A former endocrinologist – the ‘brilliant young doctor’ who
cared for the diabetic part of me for 25 years – wrote a letter to my GP
explaining that he was giving up his small private practice. In the letter he said that working with me
had given him an insight into the ‘psychological burden of living with diabetes’.
It’s the emotional side of diabetes that’s so hard. Because it just doesn’t go away. And it gets worse. (Hello, burgeoning retinopathy!) A relentless
journey.
Here’s my tilt at Diabetes Awareness for the second Blue
Friday.
Yesterday morning, I was sitting on a wooden ‘park bench’ in
the foyer of the building where I’d just had my three monthly visit with my
endocrinologist. I needed to take a
minute. to recover.
My bike pannier bag was beside me – I’d cycled the eight k
into town. I got my phone out and called my husband. I told him my HbA1c was creeping up – 7.8 for
those in the know. I lost control of my
chin, lips and voice at that stage and a few tears leaked out. (The HbA1c ideally should be under 7 to avoid 'complications' - retinopathy - blindness, kidney and heart disease, neuropathy, and the rest.)
Trying to control this bastard condition is nigh on
impossible, despite my best efforts.
A week prior to this appointment, I’d attended the local
pathology centre for a fasting blood test.
‘Small sting now,’ said the nurse, as usual, before digging into the
vein on my left arm. Easy to say. Those injections inevitably hurt, but they’re
usually quick.
I go through this process – the blood test followed by the
endo appointment, where I find out whether I’ve been a ‘good enough’ PWD –
person with diabetes - every three or four months.
Too easy.
But my blood result – my HbA1c - is too high. My endo is sympathetic and we’ve worked out
some sort of ‘action plan’ which I won’t bore you with.
This is the thing.
Diabetes is my ‘dark passenger’ – apologies to Jeff Lindsay of Dexter
fame. I try to hide it when I’m going
about my daily business, trying to pretend I’m normal and as capable as the
next person. But it affects
everything. I rarely sleep for more than
a couple of hours at a time for fear of hypos – when my blood sugar
drops to dangerously low levels. Have to
wake up and test my blood sugar to be sure.

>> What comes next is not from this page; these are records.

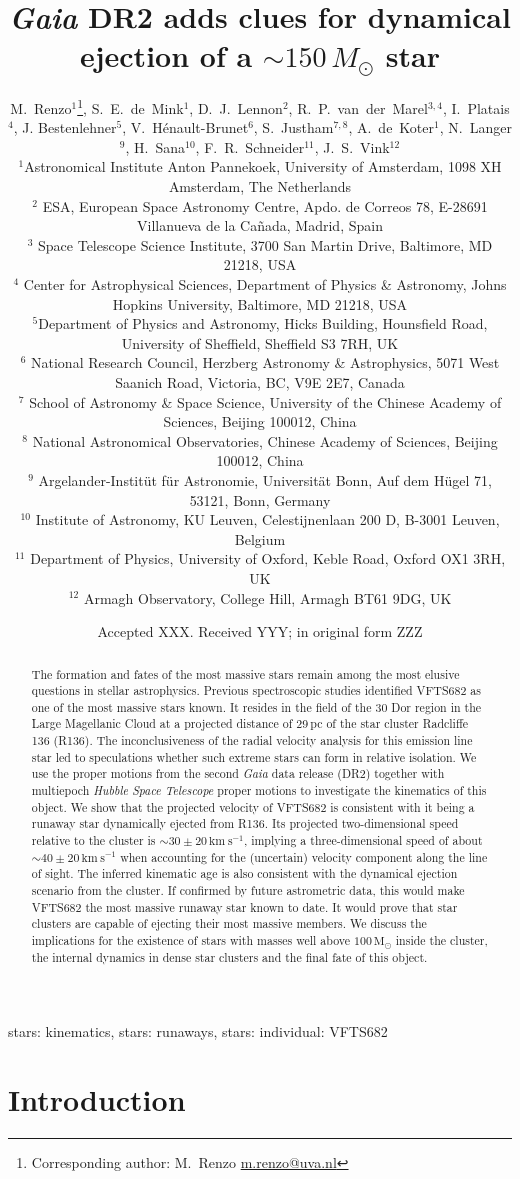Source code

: \documentclass[a4paper,fleqn,usenatbib]{mnras}
\title[\emph{Gaia} DR2 adds clues for dynamical ejections of a $\sim$$150\,M_\odot$ star]{\emph{Gaia} DR2 adds clues for dynamical ejection of a $\sim$$150\,M_\odot$ star}
\author[Renzo et al.]{
M.~Renzo$^{1}$\thanks{Corresponding author: M.~Renzo
  \href{mailto:m.renzo@uva.nl}{m.renzo@uva.nl}},
S.~E.~de~Mink$^{1}$,
D.~J.~Lennon$^{2}$,
R.~P.~van~der~Marel$^{3,4}$,
I.~Platais$^{4}$,
J. Bestenlehner$^{5}$,
V.~H\'enault-Brunet$^{6}$,
S.~Justham$^{7,8}$,
A.~de~Koter$^{1}$,
N.~Langer$^{9}$,
H.~Sana$^{10}$,
F.~R.~Schneider$^{11}$,
J.~S.~Vink$^{12}$ \\
$^{1}${Astronomical Institute Anton Pannekoek, University of
  Amsterdam, 1098 XH Amsterdam, The Netherlands} \\
$^{2}$ {ESA, European Space Astronomy Centre, Apdo. de Correos 78,
  E-28691 Villanueva de la Ca\~nada, Madrid, Spain} \\
$^{3}$ {Space Telescope Science Institute, 3700 San Martin Drive,
  Baltimore, MD 21218, USA}\\
$^{4}$ {Center for Astrophysical Sciences, Department of Physics \& Astronomy, Johns Hopkins University, Baltimore, MD 21218, USA}\\
$^{5}${Department of Physics and Astronomy, Hicks Building,
  Hounsfield Road, University of Sheffield, Sheffield S3 7RH, UK}\\
$^{6}$ {National Research Council, Herzberg Astronomy \&
  Astrophysics, 5071 West Saanich Road, Victoria, BC, V9E 2E7,
  Canada}\\
$^{7}$ {School of Astronomy \& Space Science, University of the Chinese
  Academy of Sciences, Beijing 100012, China}\\
$^{8}$ {National Astronomical Observatories, Chinese Academy of
  Sciences, Beijing 100012, China}\\
$^{9}$ {Argelander-Instit\"ut f\"ur Astronomie, Universit\"at Bonn,
  Auf dem H\"ugel 71, 53121, Bonn, Germany}\\
$^{10}$ {Institute of Astronomy, KU Leuven, Celestijnenlaan 200 D, B-3001 Leuven, Belgium}\\
$^{11}$ {Department of Physics, University of Oxford, Keble Road,
  Oxford OX1 3RH, UK} \\
$^{12}$ {Armagh Observatory, College Hill, Armagh BT61 9DG, UK}
}
\date{Accepted XXX. Received YYY; in original form ZZZ}
\newcommand{\kms}{{\,\mathrm{km\ s^{-1}}}}
\newcommand{\Msun}{{\,\mathrm{M}_\odot}}
\begin{document}
\label{firstpage}
\pagerange{\pageref{firstpage}--\pageref{lastpage}}
\maketitle

\begin{abstract}

  The formation and fates of the most massive stars remain among the most elusive questions in stellar astrophysics. 
  Previous spectroscopic studies identified VFTS682 as one of the most
  massive stars known. It resides in the field of the 30 Dor region in
  the Large Magellanic Cloud at a projected distance of 29\,pc of the
  star cluster Radcliffe 136 (R136). The inconclusiveness of the radial
  velocity analysis for this emission line star led to speculations whether such extreme
  stars can form in relative isolation. 
  We use the proper motions from the second \emph{Gaia} data
  release (DR2) together with multiepoch \emph{Hubble Space Telescope} proper motions to investigate the kinematics of this object. We show
  that the projected velocity of VFTS682 is consistent with it being a
  runaway star dynamically ejected from R136. Its
  projected two-dimensional speed relative to the cluster is $\sim$$30\pm20\kms$, implying a three-dimensional speed of about $\sim$$40\pm20\kms$ when
  accounting for the (uncertain) velocity component along the line of sight. The
  inferred kinematic age is also  consistent with the dynamical ejection scenario from the cluster. 
  If confirmed by future astrometric data, this would make VFTS682
  the most massive runaway star known to date. It would prove that star clusters are capable of ejecting their most massive members. We discuss the implications for the existence of stars with masses well above $100\Msun$ inside the cluster, the internal dynamics in dense star clusters and the final fate of this object. 
\end{abstract}

\begin{keywords}
  stars: kinematics, stars: runaways, stars: individual: VFTS682
\end{keywords}



\section{Introduction}
\label{sec:intro}
\end{document}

Every morning begins with a finger prick test so I can feed the data
into my pump – that little genius – and it can calculate my insulin needs so I
can infuse the right amount into my body – through a cannula that’s inserted
into some part of my ‘trunk’. (Gets
rotated/reinserted every three or four days.
Fun.)
Any carbohydrates eaten must be accounted for and balanced
against the amount of insulin taken. The
pump calculates it all, with a bit of input from me.
If I’m cycling to work – 7 undulating kilometres – I have to
factor that in, too. Which in these
happy insulin pumping days means reducing, for ninety minutes, the rate at
which insulin is delivered. I pedal hard
up those hills, but I usually have to stop mid-ride, to check my blood sugar
again. I struggle to get those numbers
right. If it’s too low I have to stop;
eat some glucose; drink some juice. If
it’s too high, well, I’m laughing because I can pedal flat out for the rest of
the ride.
You know, I’d really love to just take off on my bike and just
enjoy the ride, without having to prepare for it and monitor it.
So, finger pricks.
About ten a day. Fewer on my days
off when I don’t teach. Wouldn’t want to
have a hypo when I’m in front of a class of 25 teenagers, most of whom are
ready to pounce on any vulnerability.
And the pump? It’s doing its
stuff 24/7.
As a PWD – Type 1 – I can never be spontaneous without
serious risk to my health.
A few of my stats:
I’ve been cycling for about 50 years. I’ve been a secondary English teacher for 32
years. I’ve been in a relationship with
my husband for 32 years. My son is 25
and my daughter is 23. I’ve had Type 1
diabetes for nearly 31 years.
Can’t seem to shake it off.
And BTW, I'll be glad when Diabetes Awareness Month is over. Cos I'm sick of thinking even more about it.
Well this absolutely sums up some of the hardest parts of life with this disease. I love your honesty. It's true, why do we want to think about diabetes for an entire month on top of already thinking about it incessantly every other day of the year!?
ReplyDeleteKeep cycling, baby! You can do this.
I'm impressed you've managed things as well as you have and have found ways to keep doing much of what you enjoy. Having your own body mess with you, especially when you do everything you're supposed to, is disheartening.
ReplyDeleteWhat doesn't kill you makes you stronger. Excuse the cliche. And thanks for your comments. Really appreciate feedback.
ReplyDeleteCheers. Fraudster.
Fraudy- even tho I'm following haven't been getting these posts; must be receiving them at the old defunct blog. Anyway, this does give me insight into what it must be like.
ReplyDeleteAt least you look at yourself though, and the cycling must great for keeping you fit and active. At least you've raised our awareness.